LAS RECORDACIONES DEL CRONISTA





CRÓNICA HUÉSPED
ENTRE LA LITERATURA Y EL PERIODISMO
(2/3)

UN GÉNERO HÍBRIDO
Si Alfonso Reyes juzgó que el ensayo era el
centauro de los géneros, la crónica reclama un símbolo más complejo: el
ornitorrinco de la prosa. De la novela extrae la condición subjetiva, la
capacidad de narrar desde el mundo de los personajes y crear una ilusión de
vida para situar al lector en el centro de los hechos; del reportaje, los datos
inmodificables; del cuento, el sentido dramático en espacio corto y la
sugerencia de que la realidad ocurre para contar un relato deliberado, con un
final que lo justifica; de la entrevista, los diálogos; y del teatro moderno,
la forma de montarlos; del teatro grecolatino, la polifonía de testigos, los
parlamentos entendidos como debate: la "voz de proscenio", como la
llama Wolfe, versión narrativa de la opinión pública cuyo antecedente fue el
coro griego; del ensayo, la posibilidad de argumentar y conectar saberes
dispersos; de la autobiografía, el tono memorioso y la reelaboración en primera
persona. El catálogo de influencias puede extenderse y precisarse hasta
competir con el infinito. Usado en exceso, cualquiera de esos recursos resulta
letal. La crónica es un animal cuyo equilibrio biológico depende de no ser como
los siete animales distintos que podría ser.

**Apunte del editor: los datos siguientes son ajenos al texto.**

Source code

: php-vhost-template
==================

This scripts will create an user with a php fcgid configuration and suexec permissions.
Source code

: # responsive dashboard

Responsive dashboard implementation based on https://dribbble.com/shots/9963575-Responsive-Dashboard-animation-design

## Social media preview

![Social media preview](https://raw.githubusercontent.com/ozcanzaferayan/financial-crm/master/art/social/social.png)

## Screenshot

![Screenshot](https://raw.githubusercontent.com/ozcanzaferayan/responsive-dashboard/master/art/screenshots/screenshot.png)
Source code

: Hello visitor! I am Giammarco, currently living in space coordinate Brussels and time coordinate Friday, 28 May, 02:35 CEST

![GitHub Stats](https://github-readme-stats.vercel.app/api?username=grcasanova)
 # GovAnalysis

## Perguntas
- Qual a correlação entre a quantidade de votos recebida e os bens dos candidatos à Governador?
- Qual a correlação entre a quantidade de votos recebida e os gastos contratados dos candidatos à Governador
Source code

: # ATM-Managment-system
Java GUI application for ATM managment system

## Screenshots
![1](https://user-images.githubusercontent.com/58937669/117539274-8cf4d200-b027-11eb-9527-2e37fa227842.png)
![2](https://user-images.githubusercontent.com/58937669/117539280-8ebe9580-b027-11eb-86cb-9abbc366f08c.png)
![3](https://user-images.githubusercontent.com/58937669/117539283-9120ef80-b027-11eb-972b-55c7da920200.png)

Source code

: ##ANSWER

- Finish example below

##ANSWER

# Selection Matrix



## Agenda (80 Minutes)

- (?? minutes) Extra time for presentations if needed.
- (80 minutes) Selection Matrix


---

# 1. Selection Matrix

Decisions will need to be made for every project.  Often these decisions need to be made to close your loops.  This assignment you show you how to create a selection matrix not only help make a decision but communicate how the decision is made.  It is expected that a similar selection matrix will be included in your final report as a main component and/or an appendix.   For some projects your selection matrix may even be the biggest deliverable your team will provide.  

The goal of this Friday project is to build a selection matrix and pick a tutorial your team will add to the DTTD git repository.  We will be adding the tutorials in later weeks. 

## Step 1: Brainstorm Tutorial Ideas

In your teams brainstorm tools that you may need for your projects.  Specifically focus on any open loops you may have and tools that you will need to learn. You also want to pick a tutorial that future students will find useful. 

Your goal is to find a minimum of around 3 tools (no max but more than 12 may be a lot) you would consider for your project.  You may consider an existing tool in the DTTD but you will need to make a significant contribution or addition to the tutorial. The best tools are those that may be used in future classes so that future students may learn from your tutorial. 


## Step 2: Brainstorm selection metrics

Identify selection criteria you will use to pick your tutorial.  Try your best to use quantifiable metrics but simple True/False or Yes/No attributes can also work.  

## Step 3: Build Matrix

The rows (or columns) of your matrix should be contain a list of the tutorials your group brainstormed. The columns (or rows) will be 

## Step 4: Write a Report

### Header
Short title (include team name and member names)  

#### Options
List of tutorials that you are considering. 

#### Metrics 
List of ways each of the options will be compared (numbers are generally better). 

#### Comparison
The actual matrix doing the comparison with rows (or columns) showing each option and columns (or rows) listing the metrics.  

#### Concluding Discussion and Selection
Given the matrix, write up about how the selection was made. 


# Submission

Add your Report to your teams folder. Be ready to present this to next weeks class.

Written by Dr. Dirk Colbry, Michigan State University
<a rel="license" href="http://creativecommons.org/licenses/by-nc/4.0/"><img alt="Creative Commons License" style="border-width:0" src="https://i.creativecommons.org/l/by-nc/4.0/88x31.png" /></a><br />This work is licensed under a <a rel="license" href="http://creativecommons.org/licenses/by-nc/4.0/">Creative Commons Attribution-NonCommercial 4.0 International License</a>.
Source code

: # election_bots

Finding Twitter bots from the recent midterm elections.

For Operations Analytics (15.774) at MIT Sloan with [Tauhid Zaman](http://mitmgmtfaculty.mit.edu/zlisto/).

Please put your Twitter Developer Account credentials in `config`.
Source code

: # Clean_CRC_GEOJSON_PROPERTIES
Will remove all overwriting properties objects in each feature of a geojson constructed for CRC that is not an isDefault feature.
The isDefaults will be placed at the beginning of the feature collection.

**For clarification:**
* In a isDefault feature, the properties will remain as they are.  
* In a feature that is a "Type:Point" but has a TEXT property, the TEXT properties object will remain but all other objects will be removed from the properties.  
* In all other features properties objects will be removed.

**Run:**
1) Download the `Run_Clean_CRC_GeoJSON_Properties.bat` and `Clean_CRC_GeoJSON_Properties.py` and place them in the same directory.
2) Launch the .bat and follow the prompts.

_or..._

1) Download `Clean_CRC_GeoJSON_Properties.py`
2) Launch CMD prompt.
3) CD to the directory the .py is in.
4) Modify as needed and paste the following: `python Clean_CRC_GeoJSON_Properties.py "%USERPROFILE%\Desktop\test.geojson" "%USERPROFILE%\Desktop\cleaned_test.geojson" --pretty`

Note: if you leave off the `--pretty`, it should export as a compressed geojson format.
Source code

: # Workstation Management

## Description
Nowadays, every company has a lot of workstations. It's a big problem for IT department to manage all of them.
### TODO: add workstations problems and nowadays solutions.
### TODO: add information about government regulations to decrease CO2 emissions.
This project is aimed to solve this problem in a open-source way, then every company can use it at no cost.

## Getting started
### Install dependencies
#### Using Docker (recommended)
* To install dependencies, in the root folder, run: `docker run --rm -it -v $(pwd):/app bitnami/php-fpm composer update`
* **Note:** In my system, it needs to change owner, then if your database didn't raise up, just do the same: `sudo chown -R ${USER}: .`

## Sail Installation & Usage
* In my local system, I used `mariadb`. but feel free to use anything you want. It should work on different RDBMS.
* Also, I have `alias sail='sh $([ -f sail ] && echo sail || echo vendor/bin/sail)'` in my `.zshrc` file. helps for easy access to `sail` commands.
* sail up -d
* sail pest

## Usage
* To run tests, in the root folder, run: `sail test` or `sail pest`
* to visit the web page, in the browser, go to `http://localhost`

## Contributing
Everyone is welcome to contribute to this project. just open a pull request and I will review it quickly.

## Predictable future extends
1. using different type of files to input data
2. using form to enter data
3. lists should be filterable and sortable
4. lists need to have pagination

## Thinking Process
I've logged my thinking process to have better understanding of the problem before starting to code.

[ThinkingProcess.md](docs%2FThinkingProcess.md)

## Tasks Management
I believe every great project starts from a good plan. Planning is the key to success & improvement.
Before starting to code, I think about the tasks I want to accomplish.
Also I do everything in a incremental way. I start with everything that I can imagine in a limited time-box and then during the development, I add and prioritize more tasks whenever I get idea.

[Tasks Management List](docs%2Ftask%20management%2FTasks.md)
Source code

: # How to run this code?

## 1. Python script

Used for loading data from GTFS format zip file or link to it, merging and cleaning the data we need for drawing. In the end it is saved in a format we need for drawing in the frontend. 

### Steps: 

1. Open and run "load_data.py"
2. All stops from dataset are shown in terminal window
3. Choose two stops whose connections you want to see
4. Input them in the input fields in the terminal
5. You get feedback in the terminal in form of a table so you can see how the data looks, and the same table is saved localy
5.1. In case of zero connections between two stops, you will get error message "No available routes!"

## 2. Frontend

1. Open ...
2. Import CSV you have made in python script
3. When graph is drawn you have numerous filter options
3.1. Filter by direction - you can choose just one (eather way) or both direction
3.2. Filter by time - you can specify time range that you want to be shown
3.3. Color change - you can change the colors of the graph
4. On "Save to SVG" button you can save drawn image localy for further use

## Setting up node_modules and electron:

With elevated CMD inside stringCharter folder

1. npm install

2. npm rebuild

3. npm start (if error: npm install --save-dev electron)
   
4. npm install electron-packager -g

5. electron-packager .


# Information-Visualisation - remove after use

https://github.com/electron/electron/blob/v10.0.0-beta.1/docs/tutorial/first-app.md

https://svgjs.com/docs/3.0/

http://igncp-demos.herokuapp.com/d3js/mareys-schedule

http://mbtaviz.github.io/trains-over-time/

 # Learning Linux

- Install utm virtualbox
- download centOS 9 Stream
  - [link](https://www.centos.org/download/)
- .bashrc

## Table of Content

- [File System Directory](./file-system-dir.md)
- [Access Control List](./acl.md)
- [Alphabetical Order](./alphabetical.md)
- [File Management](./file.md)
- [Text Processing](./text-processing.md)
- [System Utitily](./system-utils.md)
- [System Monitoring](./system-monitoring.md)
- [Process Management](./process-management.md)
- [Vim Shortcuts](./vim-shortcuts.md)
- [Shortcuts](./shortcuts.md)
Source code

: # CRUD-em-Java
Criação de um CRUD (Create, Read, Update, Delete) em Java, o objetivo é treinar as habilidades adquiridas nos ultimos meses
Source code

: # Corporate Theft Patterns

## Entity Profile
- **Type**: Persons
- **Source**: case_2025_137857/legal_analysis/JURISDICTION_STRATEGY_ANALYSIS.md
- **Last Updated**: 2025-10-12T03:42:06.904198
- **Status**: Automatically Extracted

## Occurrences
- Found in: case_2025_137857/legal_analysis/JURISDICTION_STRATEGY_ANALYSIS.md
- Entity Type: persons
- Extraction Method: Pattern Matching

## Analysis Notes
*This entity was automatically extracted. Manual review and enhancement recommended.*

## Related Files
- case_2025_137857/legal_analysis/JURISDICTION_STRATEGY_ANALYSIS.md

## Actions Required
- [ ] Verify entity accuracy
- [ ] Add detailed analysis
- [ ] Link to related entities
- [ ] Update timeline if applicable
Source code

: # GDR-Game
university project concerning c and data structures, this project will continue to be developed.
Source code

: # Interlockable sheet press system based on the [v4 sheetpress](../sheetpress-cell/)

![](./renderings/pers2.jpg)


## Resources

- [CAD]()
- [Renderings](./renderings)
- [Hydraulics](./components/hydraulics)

Por lo demás, la intervención de la subjetividad
comienza con la función misma del testigo. Todo testimonio está trabajado
por los nervios, los anhelos, las prenociones que acompañan al cronista
adondequiera que lleve su cabeza. La novela Rashomón, de Akutagawa, puso en
juego las muchas versiones que puede producir un solo suceso. Incluso las
cámaras de televisión son proclives a la discrepancia: un futbolista está en
fuera de lugar en una toma y en posición correcta en otra. En forma aún más
asombrosa, a veces las cámaras no muestran nada: desde 1966 el gol fantasma de
la final en Wembley no ha acabado de entrar en la portería.
El intento de darles voz a los demás -estímulo
cardinal de la crónica- es un ejercicio de aproximaciones. Imposible suplantar
sin pérdida a quien vivió la experiencia. En Lo que queda de Auschwitz, Giorgio
Agamben indaga un caso límite del testimonio: ¿quién puede hablar del
holocausto? En sentido estricto, los que mejor conocieron el horror fueron los
muertos o los musulmanes, como se les decía en los campos de concentración a
los sobrevivientes que enmudecían, dejaban de gesticular, perdían el brillo de
la mirada, se limitaban a vegetar en una condición prehumana. Sólo los sujetos
física o moralmente aniquilados llegaron al fondo del espanto. Ellos tocaron el
suelo del que no hay retorno; se convirtieron en cartuchos quemados, únicos
"testigos integrales".

El cronista trabaja con préstamos; por más que se
sumerja en el entorno, practica un artificio: transmite una verdad ajena. La
ética de la indagación se basa en reconocer la dificultad de ejercerla:
"Quien asume la carga de testimoniar por ellos sabe que tiene que dar
testimonio de la imposibilidad de testimoniar", escribe Agamben.
La empatía con los informantes es un cuchillo de
doble filo. ¿Se está por encima o por debajo de ellos? En muchos casos, el
sobreviviente o el testigo padecen o incluso detestan hallarse al otro lado de
la desgracia: "Esta es precisamente la aporía ética de Auschwitz",
comenta Agamben: "el lugar en que no es decente seguir siendo decentes, en
el que los que creyeron conservar la dignidad y la autoestima sienten vergüenza
respecto a quienes las habían perdido de inmediato".